What you will do:
Look through the records below, and whenever a line contains "module", copy it.

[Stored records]
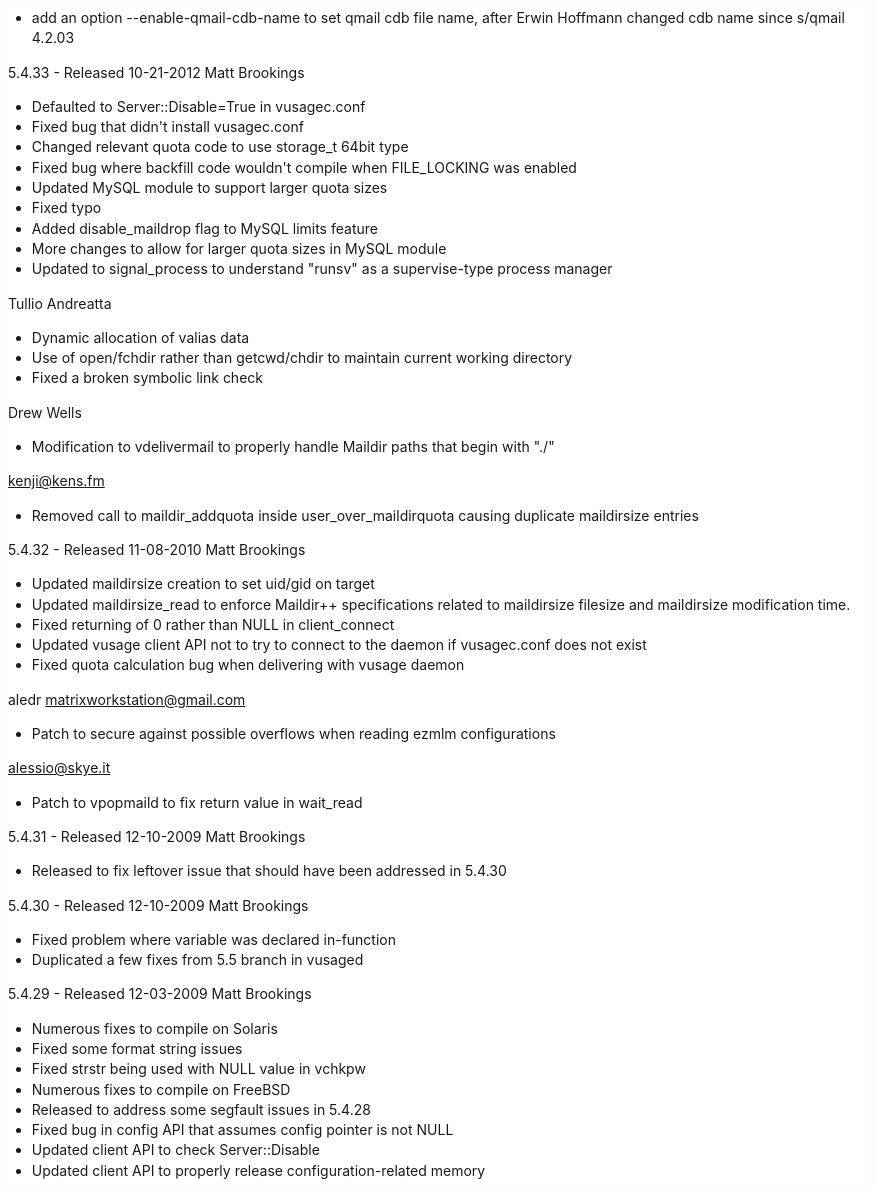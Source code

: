   - add an option --enable-qmail-cdb-name to set qmail cdb file name, 
    after Erwin Hoffmann changed cdb name since s/qmail 4.2.03

5.4.33 - Released 10-21-2012
  Matt Brookings
  - Defaulted to Server::Disable=True in vusagec.conf
  - Fixed bug that didn't install vusagec.conf
  - Changed relevant quota code to use storage_t 64bit type
  - Fixed bug where backfill code wouldn't compile when FILE_LOCKING was
    enabled
  - Updated MySQL module to support larger quota sizes
  - Fixed typo
  - Added disable_maildrop flag to MySQL limits feature
  - More changes to allow for larger quota sizes in MySQL module
  - Updated to signal_process to understand "runsv" as a supervise-type process manager

  Tullio Andreatta
  - Dynamic allocation of valias data
  - Use of open/fchdir rather than getcwd/chdir to maintain current working
    directory
  - Fixed a broken symbolic link check

  Drew Wells
  - Modification to vdelivermail to properly handle Maildir paths that begin with "./"

  <kenji@kens.fm>
  - Removed call to maildir_addquota inside user_over_maildirquota causing duplicate
    maildirsize entries

5.4.32 - Released 11-08-2010
  Matt Brookings
  - Updated maildirsize creation to set uid/gid on target
  - Updated maildirsize_read to enforce Maildir++ specifications related
    to maildirsize filesize and maildirsize modification time.
  - Fixed returning of 0 rather than NULL in client_connect
  - Updated vusage client API not to try to connect to the daemon if
    vusagec.conf does not exist
  - Fixed quota calculation bug when delivering with vusage daemon

  aledr <matrixworkstation@gmail.com>
  - Patch to secure against possible overflows when reading ezmlm configurations

  <alessio@skye.it>
  - Patch to vpopmaild to fix return value in wait_read

5.4.31 - Released 12-10-2009
   Matt Brookings
   - Released to fix leftover issue that should have been addressed in 5.4.30

5.4.30 - Released 12-10-2009
   Matt Brookings
   - Fixed problem where variable was declared in-function
   - Duplicated a few fixes from 5.5 branch in vusaged

5.4.29 - Released 12-03-2009
   Matt Brookings
   - Numerous fixes to compile on Solaris
   - Fixed some format string issues
   - Fixed strstr being used with NULL value in vchkpw
   - Numerous fixes to compile on FreeBSD
   - Released to address some segfault issues in 5.4.28
   - Fixed bug in config API that assumes config pointer is not NULL
   - Updated client API to check Server::Disable
   - Updated client API to properly release configuration-related memory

Answer section:
  - Updated MySQL module to support larger quota sizes
  - More changes to allow for larger quota sizes in MySQL module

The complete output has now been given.